TOUS. — Oui ! oui ! aux voix !

JEAN LEBRENN. — J’ajouterai, certain d’ailleurs de ne pas vous surprendre beaucoup, car vous connaissez la fermeté du caractère de ma femme et de ma chère belle-fille Hénory : elles sont, comme le disait tout à l’heure Olivier, elles sont dignes de nos mères ; ces viriles matrones gauloises siégeaient parmi leurs frères, leurs époux, leurs fils, leurs pères, au conseil de la tribu, et comme eux délibéraient sur les questions de paix ou de guerre. Eh bien, je…

MARTIN. — Permettez-moi de vous interrompre, mon ami ; je devine votre pensée ; oui, vous avez raison de le croire ; loin de nous surprendre, elle nous touche profondément. Oui, c’est un droit sacré pour l’épouse, pour la mère, de prendre part à une délibération comme celle-ci, lorsqu’il s’agit non-seulement de la vie de leur mari, de leur enfant, mais d’engager dans la lutte des citoyens qui ont des mères, des filles, des épouses.

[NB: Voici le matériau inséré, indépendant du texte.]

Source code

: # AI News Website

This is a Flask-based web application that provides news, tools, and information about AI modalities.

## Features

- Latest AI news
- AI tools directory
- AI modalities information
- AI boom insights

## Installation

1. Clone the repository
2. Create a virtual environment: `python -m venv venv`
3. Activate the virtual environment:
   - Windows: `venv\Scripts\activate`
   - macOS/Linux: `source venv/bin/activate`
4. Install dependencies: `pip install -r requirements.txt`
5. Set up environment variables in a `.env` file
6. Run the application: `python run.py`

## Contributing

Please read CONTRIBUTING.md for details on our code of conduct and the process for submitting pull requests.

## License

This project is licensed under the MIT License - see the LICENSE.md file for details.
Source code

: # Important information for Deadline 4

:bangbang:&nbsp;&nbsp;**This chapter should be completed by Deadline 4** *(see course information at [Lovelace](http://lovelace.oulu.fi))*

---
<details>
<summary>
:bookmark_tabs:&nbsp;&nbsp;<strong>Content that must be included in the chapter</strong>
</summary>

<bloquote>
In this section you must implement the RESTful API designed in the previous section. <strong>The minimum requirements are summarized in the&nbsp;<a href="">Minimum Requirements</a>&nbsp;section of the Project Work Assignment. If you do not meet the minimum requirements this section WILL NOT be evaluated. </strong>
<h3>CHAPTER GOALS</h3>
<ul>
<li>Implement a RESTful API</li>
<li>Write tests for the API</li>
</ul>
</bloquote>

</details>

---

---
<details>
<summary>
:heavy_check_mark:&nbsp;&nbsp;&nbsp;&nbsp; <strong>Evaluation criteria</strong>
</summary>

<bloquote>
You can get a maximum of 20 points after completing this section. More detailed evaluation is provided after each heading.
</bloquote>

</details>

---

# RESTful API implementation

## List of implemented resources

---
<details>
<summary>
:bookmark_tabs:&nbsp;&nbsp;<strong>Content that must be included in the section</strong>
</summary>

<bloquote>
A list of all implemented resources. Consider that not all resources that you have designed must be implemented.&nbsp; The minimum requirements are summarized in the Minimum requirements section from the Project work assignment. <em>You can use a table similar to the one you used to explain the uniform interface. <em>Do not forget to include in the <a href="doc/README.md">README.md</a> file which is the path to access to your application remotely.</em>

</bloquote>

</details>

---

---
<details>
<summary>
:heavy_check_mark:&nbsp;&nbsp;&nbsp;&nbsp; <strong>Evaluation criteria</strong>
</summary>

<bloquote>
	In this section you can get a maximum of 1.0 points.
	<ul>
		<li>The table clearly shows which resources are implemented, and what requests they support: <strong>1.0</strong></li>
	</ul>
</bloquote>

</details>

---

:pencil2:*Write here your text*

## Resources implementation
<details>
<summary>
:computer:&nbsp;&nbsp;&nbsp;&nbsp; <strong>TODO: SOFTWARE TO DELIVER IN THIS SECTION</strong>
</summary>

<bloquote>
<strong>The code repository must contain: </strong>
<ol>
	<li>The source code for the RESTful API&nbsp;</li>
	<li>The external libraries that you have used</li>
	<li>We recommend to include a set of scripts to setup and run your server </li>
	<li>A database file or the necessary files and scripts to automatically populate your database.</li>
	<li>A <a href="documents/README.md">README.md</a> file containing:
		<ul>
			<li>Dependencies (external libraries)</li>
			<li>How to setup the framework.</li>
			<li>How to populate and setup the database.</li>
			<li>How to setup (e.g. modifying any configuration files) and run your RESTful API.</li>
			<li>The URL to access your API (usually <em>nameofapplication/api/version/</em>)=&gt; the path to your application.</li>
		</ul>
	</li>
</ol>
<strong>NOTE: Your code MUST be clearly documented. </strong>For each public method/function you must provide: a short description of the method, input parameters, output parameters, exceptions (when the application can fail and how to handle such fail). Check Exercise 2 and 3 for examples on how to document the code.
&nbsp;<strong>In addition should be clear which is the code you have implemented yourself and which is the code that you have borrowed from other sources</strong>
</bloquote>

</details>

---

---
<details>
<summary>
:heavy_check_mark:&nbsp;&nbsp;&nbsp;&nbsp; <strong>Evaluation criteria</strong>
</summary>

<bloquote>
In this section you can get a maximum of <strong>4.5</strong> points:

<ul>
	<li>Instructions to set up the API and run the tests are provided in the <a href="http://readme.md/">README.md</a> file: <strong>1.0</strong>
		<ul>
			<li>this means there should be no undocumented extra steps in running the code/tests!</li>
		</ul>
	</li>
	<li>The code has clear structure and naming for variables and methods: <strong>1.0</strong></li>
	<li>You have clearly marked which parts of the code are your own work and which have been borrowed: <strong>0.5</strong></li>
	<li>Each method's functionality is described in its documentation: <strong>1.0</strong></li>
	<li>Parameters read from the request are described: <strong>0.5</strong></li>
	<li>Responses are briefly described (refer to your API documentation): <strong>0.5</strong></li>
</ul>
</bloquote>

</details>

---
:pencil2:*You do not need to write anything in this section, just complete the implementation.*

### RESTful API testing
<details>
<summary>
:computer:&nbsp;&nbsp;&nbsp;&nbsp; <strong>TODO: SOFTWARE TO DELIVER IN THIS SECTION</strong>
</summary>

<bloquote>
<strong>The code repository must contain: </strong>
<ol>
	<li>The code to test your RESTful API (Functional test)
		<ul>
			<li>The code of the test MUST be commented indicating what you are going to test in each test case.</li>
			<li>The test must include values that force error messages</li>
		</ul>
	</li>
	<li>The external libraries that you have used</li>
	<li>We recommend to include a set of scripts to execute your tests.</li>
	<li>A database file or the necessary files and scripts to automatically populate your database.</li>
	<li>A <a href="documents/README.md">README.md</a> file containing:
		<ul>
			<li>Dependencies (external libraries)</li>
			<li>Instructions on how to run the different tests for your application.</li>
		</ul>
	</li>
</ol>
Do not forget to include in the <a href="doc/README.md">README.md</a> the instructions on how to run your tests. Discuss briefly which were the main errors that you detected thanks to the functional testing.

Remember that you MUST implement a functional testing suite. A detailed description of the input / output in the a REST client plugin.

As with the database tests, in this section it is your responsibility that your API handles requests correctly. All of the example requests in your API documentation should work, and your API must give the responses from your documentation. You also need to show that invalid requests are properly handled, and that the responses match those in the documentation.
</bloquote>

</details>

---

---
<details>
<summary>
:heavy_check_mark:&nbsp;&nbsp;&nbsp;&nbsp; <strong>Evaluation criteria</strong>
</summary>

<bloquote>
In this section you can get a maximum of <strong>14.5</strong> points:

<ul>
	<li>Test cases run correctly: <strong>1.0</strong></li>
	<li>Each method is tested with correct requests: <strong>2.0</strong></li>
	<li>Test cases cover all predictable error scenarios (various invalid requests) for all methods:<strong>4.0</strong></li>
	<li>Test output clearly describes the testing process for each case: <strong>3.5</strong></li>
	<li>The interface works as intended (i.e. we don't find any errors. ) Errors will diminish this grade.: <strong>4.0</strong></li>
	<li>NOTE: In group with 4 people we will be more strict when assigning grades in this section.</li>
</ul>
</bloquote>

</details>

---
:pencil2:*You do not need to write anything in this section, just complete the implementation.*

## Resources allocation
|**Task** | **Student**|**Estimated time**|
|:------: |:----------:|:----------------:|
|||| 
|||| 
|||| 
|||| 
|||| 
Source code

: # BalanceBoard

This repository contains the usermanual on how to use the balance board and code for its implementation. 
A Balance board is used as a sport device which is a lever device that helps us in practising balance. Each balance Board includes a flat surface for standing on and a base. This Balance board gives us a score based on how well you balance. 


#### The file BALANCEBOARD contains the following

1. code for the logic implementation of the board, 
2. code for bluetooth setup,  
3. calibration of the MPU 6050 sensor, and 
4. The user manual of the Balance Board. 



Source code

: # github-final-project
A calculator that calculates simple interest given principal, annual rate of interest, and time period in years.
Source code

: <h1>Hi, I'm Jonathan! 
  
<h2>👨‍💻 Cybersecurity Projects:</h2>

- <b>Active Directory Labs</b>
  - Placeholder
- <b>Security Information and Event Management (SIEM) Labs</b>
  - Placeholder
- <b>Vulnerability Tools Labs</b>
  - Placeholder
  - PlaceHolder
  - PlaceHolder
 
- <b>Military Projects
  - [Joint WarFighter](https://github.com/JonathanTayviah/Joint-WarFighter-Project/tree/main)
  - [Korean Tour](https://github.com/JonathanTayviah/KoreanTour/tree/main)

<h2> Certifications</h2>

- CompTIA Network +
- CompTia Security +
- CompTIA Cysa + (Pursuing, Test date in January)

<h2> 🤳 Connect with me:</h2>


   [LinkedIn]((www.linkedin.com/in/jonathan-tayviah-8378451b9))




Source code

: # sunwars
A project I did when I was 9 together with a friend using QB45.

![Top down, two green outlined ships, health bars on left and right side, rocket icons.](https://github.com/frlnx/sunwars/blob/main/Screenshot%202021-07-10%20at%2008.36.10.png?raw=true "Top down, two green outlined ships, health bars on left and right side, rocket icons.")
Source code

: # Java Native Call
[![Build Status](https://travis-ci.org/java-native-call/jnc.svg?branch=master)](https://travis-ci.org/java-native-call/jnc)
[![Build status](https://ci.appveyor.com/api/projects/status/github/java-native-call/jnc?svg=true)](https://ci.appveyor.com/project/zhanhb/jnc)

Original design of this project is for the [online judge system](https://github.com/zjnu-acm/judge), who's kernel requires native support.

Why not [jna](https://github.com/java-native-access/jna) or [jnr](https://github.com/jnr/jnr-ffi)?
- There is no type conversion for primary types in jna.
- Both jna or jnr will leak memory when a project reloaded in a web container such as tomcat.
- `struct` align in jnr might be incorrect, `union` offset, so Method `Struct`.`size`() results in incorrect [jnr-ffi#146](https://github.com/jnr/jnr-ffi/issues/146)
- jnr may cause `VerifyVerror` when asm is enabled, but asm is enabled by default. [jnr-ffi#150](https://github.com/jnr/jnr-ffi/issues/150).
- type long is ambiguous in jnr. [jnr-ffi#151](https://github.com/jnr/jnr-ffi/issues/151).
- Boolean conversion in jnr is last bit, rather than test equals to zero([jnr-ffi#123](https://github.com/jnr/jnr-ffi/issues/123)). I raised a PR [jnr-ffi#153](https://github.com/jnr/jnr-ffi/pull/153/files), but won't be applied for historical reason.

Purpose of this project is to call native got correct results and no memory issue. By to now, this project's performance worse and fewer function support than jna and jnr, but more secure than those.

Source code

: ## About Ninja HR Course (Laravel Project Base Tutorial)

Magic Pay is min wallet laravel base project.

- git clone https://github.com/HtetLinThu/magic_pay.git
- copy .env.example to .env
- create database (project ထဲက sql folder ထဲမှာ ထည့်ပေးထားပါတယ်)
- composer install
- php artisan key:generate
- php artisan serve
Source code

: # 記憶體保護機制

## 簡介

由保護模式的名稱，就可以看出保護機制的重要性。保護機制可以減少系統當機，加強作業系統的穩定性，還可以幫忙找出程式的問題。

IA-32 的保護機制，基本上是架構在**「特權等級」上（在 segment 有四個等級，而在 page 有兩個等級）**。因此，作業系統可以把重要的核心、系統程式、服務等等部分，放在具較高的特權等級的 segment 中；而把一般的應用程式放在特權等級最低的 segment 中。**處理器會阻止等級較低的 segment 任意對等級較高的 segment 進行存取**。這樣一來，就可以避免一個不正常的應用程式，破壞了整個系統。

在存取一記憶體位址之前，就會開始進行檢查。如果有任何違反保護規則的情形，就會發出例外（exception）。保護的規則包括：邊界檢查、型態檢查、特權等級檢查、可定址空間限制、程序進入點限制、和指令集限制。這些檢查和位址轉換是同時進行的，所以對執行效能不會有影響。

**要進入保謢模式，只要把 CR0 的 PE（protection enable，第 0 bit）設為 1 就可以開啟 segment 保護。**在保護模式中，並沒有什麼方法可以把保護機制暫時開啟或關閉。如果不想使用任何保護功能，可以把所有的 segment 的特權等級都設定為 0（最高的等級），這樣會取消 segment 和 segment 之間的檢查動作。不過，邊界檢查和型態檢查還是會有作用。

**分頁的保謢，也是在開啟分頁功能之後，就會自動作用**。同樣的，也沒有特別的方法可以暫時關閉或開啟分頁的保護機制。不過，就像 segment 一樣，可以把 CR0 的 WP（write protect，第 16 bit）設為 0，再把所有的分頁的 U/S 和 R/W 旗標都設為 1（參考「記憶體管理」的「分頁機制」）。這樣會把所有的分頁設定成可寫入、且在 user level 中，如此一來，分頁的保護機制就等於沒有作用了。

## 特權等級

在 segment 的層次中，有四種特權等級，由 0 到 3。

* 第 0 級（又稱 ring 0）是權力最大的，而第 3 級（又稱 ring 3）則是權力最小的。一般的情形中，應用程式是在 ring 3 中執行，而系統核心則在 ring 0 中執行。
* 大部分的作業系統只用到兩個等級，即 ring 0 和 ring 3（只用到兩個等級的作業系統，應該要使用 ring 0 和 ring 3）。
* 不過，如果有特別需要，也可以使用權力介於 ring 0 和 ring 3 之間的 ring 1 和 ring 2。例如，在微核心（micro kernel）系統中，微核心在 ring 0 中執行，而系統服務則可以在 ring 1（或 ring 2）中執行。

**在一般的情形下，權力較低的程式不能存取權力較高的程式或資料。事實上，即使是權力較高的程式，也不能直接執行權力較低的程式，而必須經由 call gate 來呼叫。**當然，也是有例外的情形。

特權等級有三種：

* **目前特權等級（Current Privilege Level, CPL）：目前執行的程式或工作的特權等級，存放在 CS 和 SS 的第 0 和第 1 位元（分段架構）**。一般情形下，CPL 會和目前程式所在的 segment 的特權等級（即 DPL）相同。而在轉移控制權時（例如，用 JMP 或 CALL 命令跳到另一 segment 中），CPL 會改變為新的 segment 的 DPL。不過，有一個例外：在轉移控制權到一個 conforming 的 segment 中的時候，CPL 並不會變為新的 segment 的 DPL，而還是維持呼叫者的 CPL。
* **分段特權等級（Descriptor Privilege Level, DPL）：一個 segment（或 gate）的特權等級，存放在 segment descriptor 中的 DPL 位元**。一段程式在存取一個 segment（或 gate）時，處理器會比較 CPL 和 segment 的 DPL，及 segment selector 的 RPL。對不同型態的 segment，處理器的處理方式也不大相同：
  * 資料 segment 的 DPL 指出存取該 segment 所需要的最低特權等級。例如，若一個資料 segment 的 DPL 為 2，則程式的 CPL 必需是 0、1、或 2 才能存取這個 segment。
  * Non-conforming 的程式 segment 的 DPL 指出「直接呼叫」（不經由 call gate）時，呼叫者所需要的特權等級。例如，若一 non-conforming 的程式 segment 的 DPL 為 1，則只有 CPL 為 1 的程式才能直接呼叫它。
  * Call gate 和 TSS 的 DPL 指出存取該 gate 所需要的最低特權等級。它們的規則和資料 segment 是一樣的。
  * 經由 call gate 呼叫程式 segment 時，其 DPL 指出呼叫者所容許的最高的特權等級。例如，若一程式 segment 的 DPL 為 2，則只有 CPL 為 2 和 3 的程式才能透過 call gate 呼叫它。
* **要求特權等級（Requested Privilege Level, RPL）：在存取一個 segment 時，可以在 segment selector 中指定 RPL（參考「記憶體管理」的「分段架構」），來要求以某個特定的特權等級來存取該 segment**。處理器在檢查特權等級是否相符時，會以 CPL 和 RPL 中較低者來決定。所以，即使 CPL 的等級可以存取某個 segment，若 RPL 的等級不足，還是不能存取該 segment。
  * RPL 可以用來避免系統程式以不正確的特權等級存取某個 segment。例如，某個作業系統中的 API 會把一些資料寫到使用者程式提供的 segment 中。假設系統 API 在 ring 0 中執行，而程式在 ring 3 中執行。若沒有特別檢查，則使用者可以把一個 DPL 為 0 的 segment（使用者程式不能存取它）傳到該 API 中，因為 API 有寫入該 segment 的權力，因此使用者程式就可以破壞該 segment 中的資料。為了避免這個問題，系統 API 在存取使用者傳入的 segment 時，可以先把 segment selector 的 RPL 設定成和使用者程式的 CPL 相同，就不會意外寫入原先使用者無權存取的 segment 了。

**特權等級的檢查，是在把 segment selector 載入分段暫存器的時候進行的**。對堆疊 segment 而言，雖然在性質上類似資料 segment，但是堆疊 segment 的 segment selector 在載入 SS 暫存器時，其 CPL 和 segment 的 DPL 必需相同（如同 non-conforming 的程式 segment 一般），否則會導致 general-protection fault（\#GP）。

DURESNEL. — Rien de plus juste en effet.

LE GÉNÉRAL OLIVIER. — Je me félicite, mon cher Lebrenn, d’avoir prévenu votre pensée. Mieux que personne, je connais la vaillance et la solidité du jugement de votre digne compagne.

CASTILLON. — Ah ! mon garçon ; si tu l’avais vue comme moi dans la journée du 9 thermidor, la citoyenne Lebrenn ! quel patriotisme ! quelle présence d’esprit ! quel courage !

DUCHEMIN. — Et puis enfin, comme le disaient les braves citoyennes qui, le jour du massacre du Champ de Mars, signaient, sur l’autel de la patrie, la pétition pour la déchéance de feu Capet en 1792 : la mère forme le citoyen dès son enfance, pourquoi donc la mère n’aurait-elle pas de droit civique ?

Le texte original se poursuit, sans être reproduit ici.